Monday, Apr. 24, 1972

The Sprouting Farm Issue

Trying to fix the blame for the high price of food has become a national preoccupation--a noisy adult version of pin the tail on the donkey, played by politicians, supermarketeers, farmers and consumers. Yet one thing is clear: despite a recent leveling, supermarket prices will climb further during 1972. That message came out of the Price Commission's hearings on food costs last week. As Assistant Agriculture Secretary Richard Lyng said: "Increases in retail food prices will, overall, be modest. There will, however, be sizable price swings in individual commodities."

Shortages account for the immediate jump in farm goods. Agriculture Secretary, Earl Butz and other farm spokesmen, argue that America's increasing appetite for meat and other farm products has kicked up prices. On the other hand, many economists contend that the Government's elaborate price-support policies have contributed substantially to high food costs. Thus, the controversy over food prices, which will be a prime campaign issue, is also likely to bring into question the whole program of subsidies to agriculture.

Peanuts and Corn. Basically, the Government tries to restrict production by paying farmers to reduce the amount of land that they cultivate. It also seeks to prop up the market for crops like wheat, corn, rice and peanuts by guaranteeing a minimum price. Farmers can collect money for taking land out of production, then increase the yield on the acreage they do use, and collect at least the support price on all that they raise. A study last year by former Budget Director, Charles Schultze, estimated that consumers pay an extra $4.5 billion a year for food because of price supports. Indeed, consumers are clobbered twice, because they have to pay out additional billions in taxes to finance supports--a massive transfer of national income from consumers' pockets to farmers' pockets. The farm bloc rightly contends that U.S. agricultural products are a bargain when compared with those of some European countries. But this does not justify the inequities and inefficiences that have grown up around the subsidy program.

In this political year, the Administration will spend a record $4.3 billion or more for farm subsidies, up from $3.3 billion last year. Just to get corn production down, the Government will hand out a record $1.9 billion for feed grains this year. Moreover, price supports for corn raise the costs of feed for ranchers, who in turn produce less livestock and thus cause the price of meat to rise. In 1970, Congress limited each farm to a subsidy of $55,000 per crop. Some big farmers divided their large holdings into smaller units, each eligible for a separate subsidy.

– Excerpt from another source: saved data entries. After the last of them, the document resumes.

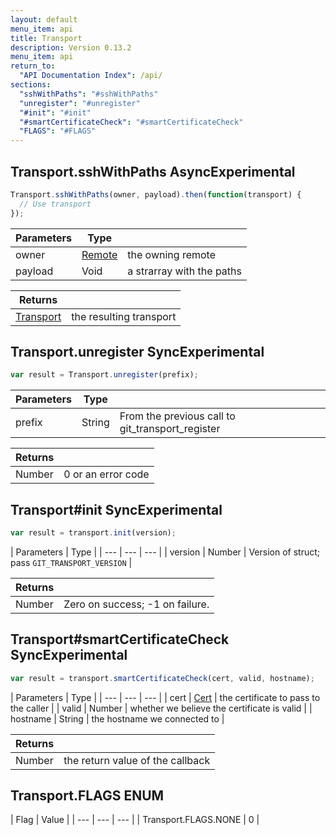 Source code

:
 ```yaml
---
layout: default
menu_item: api
title: Transport
description: Version 0.13.2
menu_item: api
return_to:
  "API Documentation Index": /api/
sections:
  "sshWithPaths": "#sshWithPaths"
  "unregister": "#unregister"
  "#init": "#init"
  "#smartCertificateCheck": "#smartCertificateCheck"
  "FLAGS": "#FLAGS"
---
```


## <a name="sshWithPaths"></a><span>Transport.</span>sshWithPaths <span class="tags"><span class="async">Async</span><span class="experimental">Experimental</span></span>

```js
Transport.sshWithPaths(owner, payload).then(function(transport) {
  // Use transport
});
```

| Parameters | Type |   |
| --- | --- | --- |
| owner | [Remote](/api/remote/) | the owning remote |
| payload | Void | a strarray with the paths |

| Returns |  |
| --- | --- |
| [Transport](/api/transport/) | the resulting transport |

## <a name="unregister"></a><span>Transport.</span>unregister <span class="tags"><span class="sync">Sync</span><span class="experimental">Experimental</span></span>

```js
var result = Transport.unregister(prefix);
```

| Parameters | Type |   |
| --- | --- | --- |
| prefix | String | From the previous call to git_transport_register |

| Returns |  |
| --- | --- |
| Number |  0 or an error code |

## <a name="init"></a><span>Transport#</span>init <span class="tags"><span class="sync">Sync</span><span class="experimental">Experimental</span></span>

```js
var result = transport.init(version);
```

| Parameters | Type |
| --- | --- | --- |
| version | Number | Version of struct; pass `GIT_TRANSPORT_VERSION` |

| Returns |  |
| --- | --- |
| Number |  Zero on success; -1 on failure. |

## <a name="smartCertificateCheck"></a><span>Transport#</span>smartCertificateCheck <span class="tags"><span class="sync">Sync</span><span class="experimental">Experimental</span></span>

```js
var result = transport.smartCertificateCheck(cert, valid, hostname);
```

| Parameters | Type |
| --- | --- | --- |
| cert | [Cert](/api/cert/) | the certificate to pass to the caller |
| valid | Number | whether we believe the certificate is valid |
| hostname | String | the hostname we connected to |

| Returns |  |
| --- | --- |
| Number |  the return value of the callback |

## <a name="FLAGS"></a><span>Transport.</span>FLAGS <span class="tags"><span class="enum">ENUM</span></span>

| Flag | Value |
| --- | --- | --- |
| <span>Transport.FLAGS.</span>NONE | 0 |

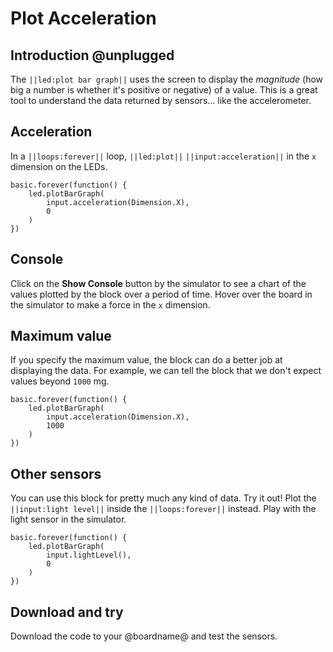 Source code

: # Plot Acceleration

## Introduction @unplugged

The ``||led:plot bar graph||`` uses the screen to display the _magnitude_ (how big a number is whether it's positive or negative) of a value. This is a great tool to understand the data returned by sensors... like the accelerometer.

## Acceleration

In a ``||loops:forever||`` loop, ``||led:plot||`` ``||input:acceleration||`` in the ``x`` dimension on the LEDs.

```blocks
basic.forever(function() {
    led.plotBarGraph(
        input.acceleration(Dimension.X),
        0
    )
})
```

## Console

Click on the **Show Console** button by the simulator to see a chart of the values plotted by the block over a period of time. Hover over the board in the simulator to make a force in the ``x`` dimension.

## Maximum value

If you specify the maximum value, the block can do a better job at displaying the data. 
For example, we can tell the block that we don't expect values beyond ``1000`` mg.

```blocks
basic.forever(function() {
    led.plotBarGraph(
        input.acceleration(Dimension.X),
        1000
    )
})
```

## Other sensors

You can use this block for pretty much any kind of data. Try it out! Plot the ``||input:light level||`` inside the ``||loops:forever||`` instead. Play with the light sensor in the simulator. 

```blocks
basic.forever(function() {
    led.plotBarGraph(
        input.lightLevel(),
        0
    )
})
```

## Download and try

Download the code to your @boardname@ and test the sensors.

The subsidies, together with the higher prices that farmers are getting for their goods, especially meat, will lift farm income this year by 10% to 15%. Farmers argue that these increases are justified by their rising expenses for labor, machinery, fertilizer and taxes. Yet, as Price Commission Chairman C. Jackson Grayson observes, inflation also burdens other segments of society; if inflation is to be checked, farmers, too, must sacrifice.

Farm lobbyists in Washington tirelessly raise the old issue of parity, a concept born in the Depression and based on the price relationship between what farmers pay for their goods and services and what they get for their crops. The optimum ratio of 100 was tied to conditions in 1909-14, a golden age for agriculture. Parity is now running at about 75. Yet despite lower parity, the farmer's real income has risen over the years. Reason: technology has increased productivity and crop yields, so that he can produce much more on his land with less effort. Sixty years ago, it took one man 106 hours to produce a bushel of wheat; now he can raise the same amount with eleven hours of work.

Enter the Giants. Subsidies have nourished a new giantism on the farm, which has created some unwholesome social effects. Large farmers collect an ever greater share of the subsidies. There are 2,900,000 farms in the nation; roughly 20% of them are big ones that collect about 60% of the subsidies. Many small farmers do not get any subsidy at all. They often cannot get credit to expand and compete because their income is so low; in 1970 about two-thirds of all farmers had annual sales of less than $10,000. As the big farmers grow richer, they buy up more and more small operators. Since 1950, the number of U.S. farms has been cut in half, and the farm work force has declined by 60%. Millions of displaced farm workers have drifted to the city, often winding up in ghettos, where they subsist on welfare--and push up taxes.

Lately this trend has been speeded up with the growth in farming of huge corporations, including Tenneco, Purex, Getty Oil and Monsanto. In California, the nation's leading farm producing state, 45 corporations own or lease almost 3,700,000 acres. These firms can overpower small farms by writing off losses in their agricultural ventures against taxes due from other more profitable enterprises. They have sufficient capital reserves to put off selling livestock long enough to qualify for the lower capital-gains taxes; the small farmer usually cannot do this because he needs a fairly steady income in order to survive. Tenneco and some other large firms control every aspect of food producing, from planting to retail sales. Huge "agribusiness" firms absolutely dominate the poultry business. With their great size and resources, the large companies can often dictate terms to individual farmers on leasing land or contracting for crops.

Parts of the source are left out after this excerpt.